How the project works
Ammonia is currently mostly produced from fossil fuels by the highly energy and carbon intensive Haber–Bosch process, which requires temperatures of 450-500 °C and pressures up to 200 bar. The energy consumed by the process is 10-15 kWh/kg. The proposed process will develop the technology to produce ammonia from renewable sources of energy with 25% less energy input per tonne of ammonia. A prototype ammonia producing reactor will be built to demonstrate the operation with electricity supplied by a solar PV, thus showcasing the technology potential for export of Australia’s vast renewable sources of energy.
Area of innovation
Hydrogen can be produced by electrolysis of water using electricity from renewable sources of energy such as solar PV and wind turbines. CSIRO’s membrane based process converts hydrogen into ammonia, a liquid fuel with minimal further consumption of energy and at a scale suitable for distributed ammonia production from renewable sources. This route and the technology thus provides an excellent means of storing and transporting renewable energy for end use applications such as power generation or as a feedstock for other chemicals resulting in an emission-less energy cycle.

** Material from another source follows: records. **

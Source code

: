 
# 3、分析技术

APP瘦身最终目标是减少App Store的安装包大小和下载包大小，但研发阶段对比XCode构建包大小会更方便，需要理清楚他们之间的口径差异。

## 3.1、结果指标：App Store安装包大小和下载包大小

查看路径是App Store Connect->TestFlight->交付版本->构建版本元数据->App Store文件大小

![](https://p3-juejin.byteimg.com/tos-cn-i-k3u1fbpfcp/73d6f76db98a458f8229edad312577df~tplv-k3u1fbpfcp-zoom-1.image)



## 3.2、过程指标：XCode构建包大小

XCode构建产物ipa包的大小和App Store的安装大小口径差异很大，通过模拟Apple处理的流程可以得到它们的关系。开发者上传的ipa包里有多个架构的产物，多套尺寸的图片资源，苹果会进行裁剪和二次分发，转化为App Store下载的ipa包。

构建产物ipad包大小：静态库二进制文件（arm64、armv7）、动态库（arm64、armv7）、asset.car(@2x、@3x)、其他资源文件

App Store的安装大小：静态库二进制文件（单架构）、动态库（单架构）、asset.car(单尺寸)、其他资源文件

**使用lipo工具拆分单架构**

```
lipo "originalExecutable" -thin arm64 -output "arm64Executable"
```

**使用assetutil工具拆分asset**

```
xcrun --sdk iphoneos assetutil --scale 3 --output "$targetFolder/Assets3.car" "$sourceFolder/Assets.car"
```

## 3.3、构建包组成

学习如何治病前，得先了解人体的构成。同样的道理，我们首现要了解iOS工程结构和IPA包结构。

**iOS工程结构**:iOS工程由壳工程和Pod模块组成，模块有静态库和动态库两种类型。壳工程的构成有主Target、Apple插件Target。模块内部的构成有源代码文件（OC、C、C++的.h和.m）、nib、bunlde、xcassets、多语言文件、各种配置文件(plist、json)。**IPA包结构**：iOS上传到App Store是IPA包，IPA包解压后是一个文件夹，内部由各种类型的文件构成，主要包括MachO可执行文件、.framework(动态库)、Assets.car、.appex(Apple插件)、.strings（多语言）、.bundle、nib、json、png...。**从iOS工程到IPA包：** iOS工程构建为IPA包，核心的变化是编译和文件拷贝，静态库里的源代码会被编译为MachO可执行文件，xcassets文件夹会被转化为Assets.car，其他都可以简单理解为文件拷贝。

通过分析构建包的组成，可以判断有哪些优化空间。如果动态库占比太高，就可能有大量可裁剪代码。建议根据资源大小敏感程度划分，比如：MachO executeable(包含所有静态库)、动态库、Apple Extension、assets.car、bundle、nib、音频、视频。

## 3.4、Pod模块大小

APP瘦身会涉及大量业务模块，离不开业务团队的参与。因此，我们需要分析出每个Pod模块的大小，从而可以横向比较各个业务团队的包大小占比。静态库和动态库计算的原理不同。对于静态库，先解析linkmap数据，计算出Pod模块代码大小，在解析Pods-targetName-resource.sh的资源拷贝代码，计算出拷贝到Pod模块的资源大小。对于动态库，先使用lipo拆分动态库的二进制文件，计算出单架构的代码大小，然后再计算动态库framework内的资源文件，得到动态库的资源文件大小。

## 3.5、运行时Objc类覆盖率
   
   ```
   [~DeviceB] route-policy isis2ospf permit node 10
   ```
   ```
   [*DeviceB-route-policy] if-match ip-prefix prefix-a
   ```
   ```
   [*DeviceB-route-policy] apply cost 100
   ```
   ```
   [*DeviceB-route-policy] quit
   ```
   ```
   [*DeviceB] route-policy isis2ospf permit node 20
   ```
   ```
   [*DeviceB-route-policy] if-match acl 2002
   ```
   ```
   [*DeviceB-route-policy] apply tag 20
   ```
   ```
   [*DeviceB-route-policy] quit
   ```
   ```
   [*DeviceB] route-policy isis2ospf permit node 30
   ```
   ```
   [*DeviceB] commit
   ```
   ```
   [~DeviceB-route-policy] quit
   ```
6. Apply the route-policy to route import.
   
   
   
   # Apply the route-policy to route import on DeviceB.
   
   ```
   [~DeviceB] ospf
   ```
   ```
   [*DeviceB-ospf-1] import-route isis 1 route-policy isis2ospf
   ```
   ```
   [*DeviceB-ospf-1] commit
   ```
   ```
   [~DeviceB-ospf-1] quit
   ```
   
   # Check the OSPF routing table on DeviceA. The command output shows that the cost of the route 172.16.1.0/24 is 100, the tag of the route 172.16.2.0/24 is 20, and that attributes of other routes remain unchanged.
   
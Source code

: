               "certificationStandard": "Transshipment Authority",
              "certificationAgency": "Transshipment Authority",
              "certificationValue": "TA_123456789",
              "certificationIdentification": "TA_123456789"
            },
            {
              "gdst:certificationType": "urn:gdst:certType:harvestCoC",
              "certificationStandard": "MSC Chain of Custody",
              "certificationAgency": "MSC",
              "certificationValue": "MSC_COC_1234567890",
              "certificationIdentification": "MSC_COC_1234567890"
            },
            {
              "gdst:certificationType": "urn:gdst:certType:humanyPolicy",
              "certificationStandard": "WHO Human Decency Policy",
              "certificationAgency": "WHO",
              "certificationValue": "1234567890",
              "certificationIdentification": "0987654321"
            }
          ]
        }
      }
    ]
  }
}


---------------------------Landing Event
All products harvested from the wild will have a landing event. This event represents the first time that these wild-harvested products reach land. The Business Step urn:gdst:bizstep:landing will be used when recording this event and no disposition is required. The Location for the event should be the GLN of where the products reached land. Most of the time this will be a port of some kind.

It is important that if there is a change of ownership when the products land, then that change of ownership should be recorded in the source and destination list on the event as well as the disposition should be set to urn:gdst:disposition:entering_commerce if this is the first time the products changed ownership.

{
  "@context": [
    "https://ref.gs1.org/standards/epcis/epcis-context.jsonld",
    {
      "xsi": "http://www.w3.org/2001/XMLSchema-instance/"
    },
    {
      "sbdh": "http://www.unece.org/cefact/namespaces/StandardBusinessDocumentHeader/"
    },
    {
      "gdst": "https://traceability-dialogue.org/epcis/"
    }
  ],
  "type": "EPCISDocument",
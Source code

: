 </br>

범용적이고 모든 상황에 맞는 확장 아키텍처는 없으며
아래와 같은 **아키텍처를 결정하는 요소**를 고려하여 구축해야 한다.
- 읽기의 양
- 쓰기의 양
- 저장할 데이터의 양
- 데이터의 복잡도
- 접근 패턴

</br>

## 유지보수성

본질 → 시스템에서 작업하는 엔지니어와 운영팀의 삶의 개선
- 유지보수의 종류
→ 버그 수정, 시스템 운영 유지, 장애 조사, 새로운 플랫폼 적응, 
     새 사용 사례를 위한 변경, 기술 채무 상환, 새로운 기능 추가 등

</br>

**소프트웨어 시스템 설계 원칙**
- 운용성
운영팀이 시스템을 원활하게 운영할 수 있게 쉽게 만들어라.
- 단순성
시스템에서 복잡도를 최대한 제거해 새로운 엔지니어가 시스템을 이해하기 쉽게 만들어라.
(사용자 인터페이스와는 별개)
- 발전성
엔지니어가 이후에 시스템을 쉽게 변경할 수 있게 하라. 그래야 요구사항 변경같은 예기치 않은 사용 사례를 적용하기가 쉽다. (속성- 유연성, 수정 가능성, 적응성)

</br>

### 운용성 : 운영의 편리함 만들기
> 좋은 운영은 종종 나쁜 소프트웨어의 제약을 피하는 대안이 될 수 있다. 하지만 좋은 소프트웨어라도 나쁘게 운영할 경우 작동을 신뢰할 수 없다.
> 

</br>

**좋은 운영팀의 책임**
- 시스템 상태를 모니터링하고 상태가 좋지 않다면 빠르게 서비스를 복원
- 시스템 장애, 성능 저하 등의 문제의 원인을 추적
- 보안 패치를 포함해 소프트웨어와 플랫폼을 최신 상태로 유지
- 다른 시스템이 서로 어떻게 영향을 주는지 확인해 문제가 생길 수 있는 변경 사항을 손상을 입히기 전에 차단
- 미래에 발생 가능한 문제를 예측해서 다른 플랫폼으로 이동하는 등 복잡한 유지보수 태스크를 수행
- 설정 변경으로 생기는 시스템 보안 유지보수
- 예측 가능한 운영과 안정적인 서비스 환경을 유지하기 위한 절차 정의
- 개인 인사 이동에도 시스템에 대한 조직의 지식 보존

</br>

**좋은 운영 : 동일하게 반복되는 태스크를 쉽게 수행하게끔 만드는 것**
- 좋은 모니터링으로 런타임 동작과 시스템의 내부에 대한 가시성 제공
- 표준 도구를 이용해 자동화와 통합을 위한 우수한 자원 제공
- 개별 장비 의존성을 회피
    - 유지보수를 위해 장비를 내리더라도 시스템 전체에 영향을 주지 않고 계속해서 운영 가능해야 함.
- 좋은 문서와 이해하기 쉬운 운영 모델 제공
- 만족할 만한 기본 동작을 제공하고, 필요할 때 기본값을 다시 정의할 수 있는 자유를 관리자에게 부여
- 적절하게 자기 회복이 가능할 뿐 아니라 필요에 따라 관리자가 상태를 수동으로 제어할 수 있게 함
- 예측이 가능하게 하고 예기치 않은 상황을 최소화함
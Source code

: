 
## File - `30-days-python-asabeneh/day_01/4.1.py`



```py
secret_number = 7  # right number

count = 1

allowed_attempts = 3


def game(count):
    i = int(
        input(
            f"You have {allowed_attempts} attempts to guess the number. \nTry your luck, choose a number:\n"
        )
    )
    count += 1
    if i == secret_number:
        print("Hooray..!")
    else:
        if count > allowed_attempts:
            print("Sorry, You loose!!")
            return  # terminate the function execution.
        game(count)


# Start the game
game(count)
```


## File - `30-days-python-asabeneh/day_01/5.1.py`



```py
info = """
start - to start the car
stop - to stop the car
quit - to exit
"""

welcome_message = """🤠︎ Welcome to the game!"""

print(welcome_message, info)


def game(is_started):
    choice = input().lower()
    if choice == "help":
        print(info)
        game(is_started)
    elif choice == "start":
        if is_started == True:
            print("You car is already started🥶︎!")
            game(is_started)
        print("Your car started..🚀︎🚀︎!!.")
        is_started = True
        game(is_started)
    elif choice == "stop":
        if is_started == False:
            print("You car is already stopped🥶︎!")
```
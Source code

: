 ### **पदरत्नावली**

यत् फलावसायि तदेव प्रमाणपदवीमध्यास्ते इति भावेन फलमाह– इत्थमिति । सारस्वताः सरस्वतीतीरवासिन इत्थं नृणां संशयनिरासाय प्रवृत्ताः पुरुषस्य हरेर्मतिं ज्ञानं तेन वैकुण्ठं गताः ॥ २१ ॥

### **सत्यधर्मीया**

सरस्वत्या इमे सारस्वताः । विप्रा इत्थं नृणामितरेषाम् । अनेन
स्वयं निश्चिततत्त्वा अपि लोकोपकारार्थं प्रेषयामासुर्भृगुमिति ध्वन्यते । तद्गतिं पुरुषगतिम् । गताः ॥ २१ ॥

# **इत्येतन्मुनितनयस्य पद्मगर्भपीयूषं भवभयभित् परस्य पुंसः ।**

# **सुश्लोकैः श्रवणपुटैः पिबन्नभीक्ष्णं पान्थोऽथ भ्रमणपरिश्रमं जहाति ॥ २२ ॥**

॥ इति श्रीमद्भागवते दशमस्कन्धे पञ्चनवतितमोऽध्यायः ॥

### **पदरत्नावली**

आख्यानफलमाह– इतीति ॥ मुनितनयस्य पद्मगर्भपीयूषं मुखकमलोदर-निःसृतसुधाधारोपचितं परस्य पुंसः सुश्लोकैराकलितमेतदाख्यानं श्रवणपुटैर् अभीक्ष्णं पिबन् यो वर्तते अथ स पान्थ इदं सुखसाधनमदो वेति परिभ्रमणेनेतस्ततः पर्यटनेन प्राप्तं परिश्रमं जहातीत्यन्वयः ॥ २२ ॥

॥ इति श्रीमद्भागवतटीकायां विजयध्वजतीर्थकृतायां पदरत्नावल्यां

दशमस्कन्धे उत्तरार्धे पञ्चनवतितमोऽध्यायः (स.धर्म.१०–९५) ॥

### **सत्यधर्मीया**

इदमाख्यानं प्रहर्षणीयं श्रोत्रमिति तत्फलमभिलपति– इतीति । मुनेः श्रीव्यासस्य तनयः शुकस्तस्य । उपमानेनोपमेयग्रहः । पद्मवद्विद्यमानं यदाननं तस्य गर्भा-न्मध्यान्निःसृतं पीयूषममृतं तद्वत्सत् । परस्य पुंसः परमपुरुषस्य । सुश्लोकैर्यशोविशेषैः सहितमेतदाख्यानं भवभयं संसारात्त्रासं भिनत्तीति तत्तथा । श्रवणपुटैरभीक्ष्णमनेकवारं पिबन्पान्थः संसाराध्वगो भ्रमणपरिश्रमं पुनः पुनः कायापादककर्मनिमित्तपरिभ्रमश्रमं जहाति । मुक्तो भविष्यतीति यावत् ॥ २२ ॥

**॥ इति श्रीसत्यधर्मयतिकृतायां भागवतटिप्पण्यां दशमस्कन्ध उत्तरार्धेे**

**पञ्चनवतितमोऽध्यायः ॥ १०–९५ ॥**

The technology will allow ammonia production at much lower pressures (10-35 bar), and therefore can directly source hydrogen from an electrolyser and nitrogen from an air separation unit (ASU) eliminating much of the balance of plant. The technology, thus reduces the required energy input per tonne of ammonia and is less capital intensive making it suitable for use with renewable sources. The process therefore will offer significant improvements in efficiency and lower levelised cost, facilitating the use of ammonia as an energy vector for renewable energy export and end use applications.